> _WORK REQUIRED_
Take every line from the entries below that includes the word "were" and copy it.

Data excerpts
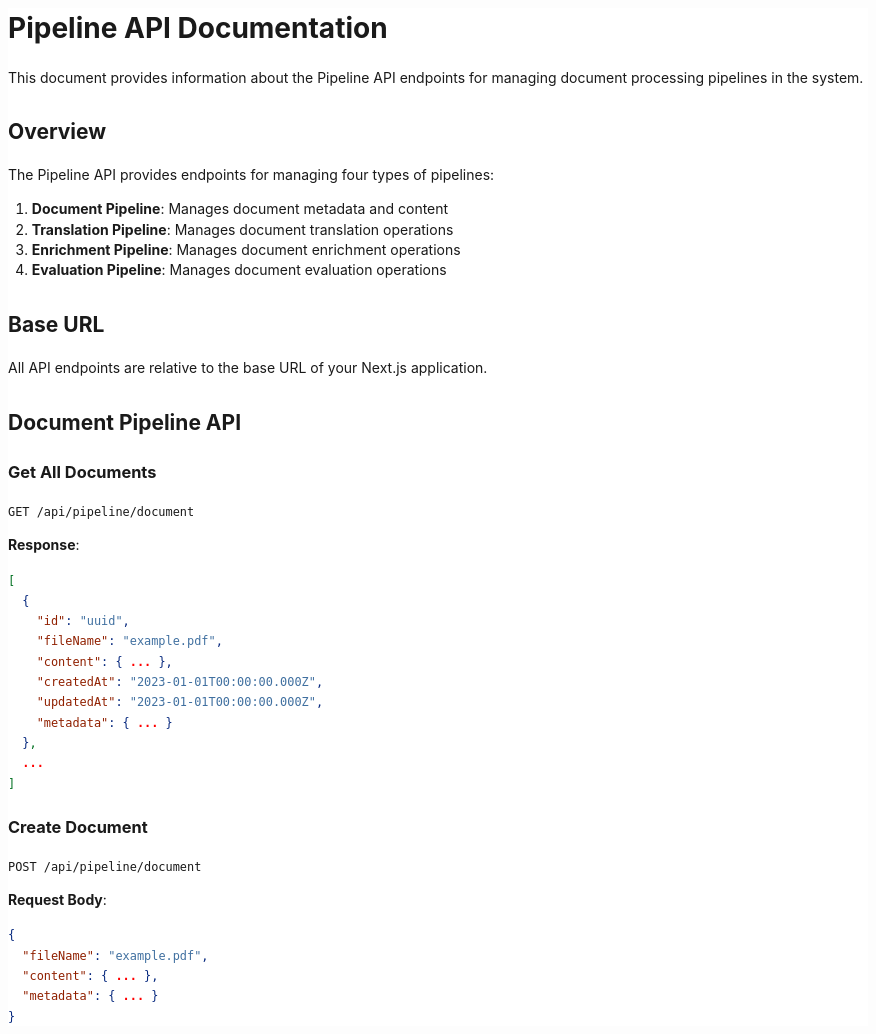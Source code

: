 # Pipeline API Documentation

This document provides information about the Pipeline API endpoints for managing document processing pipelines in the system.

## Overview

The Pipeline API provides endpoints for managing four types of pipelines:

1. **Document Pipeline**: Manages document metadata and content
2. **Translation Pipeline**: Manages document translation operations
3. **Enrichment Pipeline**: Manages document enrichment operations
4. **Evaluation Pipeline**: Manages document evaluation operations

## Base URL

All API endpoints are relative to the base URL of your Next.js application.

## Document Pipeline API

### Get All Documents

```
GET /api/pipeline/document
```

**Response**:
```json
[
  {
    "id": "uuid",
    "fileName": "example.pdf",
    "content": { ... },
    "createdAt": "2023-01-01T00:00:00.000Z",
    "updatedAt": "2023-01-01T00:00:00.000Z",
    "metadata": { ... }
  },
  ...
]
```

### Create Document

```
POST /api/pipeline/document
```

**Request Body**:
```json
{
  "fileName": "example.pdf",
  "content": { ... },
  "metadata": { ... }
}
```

---

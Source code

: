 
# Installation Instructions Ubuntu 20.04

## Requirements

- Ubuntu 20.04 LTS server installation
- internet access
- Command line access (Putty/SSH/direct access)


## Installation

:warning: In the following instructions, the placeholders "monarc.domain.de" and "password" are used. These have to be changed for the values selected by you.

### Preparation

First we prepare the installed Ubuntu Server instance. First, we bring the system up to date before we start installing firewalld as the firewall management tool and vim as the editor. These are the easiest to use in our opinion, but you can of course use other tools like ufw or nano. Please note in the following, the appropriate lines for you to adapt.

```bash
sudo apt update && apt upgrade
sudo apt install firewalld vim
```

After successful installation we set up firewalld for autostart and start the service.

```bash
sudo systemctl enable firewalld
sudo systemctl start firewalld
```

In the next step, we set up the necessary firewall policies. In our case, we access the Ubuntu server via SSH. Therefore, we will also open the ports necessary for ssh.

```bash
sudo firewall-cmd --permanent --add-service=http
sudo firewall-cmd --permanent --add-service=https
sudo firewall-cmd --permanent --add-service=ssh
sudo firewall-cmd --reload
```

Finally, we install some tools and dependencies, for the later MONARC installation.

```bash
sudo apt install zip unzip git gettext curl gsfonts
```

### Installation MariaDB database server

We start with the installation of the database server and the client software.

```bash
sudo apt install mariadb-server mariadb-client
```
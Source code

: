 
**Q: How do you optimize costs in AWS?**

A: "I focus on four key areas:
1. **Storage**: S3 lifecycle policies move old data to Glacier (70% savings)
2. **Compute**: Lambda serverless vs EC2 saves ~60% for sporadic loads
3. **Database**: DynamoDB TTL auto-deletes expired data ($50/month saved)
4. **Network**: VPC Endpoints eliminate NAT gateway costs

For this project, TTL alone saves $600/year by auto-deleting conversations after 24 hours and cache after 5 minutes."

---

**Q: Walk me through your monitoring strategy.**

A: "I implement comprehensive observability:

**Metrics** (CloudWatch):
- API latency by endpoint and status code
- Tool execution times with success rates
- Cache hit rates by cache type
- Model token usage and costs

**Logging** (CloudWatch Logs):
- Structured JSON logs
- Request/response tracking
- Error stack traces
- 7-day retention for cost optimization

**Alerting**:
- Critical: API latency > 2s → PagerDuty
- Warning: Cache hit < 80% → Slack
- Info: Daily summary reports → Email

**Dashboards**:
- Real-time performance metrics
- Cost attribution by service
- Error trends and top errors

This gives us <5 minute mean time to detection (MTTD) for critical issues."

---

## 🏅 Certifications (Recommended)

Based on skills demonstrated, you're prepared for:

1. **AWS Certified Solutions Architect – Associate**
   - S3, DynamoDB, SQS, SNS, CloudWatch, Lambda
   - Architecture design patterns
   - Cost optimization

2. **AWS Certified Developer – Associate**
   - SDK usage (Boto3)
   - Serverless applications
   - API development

...

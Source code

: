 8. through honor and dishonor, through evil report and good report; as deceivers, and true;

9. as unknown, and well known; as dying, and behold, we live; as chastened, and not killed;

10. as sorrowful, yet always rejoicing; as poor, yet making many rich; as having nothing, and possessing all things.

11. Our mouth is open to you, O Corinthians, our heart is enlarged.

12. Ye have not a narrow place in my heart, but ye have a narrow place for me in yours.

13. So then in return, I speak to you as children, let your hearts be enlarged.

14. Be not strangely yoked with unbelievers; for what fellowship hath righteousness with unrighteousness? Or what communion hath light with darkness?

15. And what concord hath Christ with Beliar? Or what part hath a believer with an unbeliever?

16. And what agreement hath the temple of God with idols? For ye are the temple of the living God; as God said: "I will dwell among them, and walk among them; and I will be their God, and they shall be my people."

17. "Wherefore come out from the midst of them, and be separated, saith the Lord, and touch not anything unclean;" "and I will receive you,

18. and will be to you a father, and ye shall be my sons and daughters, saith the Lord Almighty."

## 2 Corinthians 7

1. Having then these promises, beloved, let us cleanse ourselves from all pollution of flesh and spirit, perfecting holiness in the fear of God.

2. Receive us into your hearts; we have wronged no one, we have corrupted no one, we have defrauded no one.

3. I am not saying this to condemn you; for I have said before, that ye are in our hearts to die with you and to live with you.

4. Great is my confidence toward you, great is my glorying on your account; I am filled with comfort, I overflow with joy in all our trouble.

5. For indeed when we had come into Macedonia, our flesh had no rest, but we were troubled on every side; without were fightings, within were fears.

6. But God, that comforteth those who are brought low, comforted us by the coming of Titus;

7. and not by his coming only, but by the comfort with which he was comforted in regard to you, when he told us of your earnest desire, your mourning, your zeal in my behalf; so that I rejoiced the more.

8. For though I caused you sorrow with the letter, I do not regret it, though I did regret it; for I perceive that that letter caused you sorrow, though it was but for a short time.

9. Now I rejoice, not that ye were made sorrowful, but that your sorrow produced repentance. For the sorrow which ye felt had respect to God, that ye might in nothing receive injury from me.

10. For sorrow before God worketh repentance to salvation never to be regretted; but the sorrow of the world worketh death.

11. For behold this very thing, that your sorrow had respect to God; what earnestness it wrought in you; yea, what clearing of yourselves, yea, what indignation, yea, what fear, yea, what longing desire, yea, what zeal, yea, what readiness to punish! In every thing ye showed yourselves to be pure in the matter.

> _RESPONSE FOR THIS EXERCISE_
5. For indeed when we had come into Macedonia, our flesh had no rest, but we were troubled on every side; without were fightings, within were fears.
9. Now I rejoice, not that ye were made sorrowful, but that your sorrow produced repentance. For the sorrow which ye felt had respect to God, that ye might in nothing receive injury from me.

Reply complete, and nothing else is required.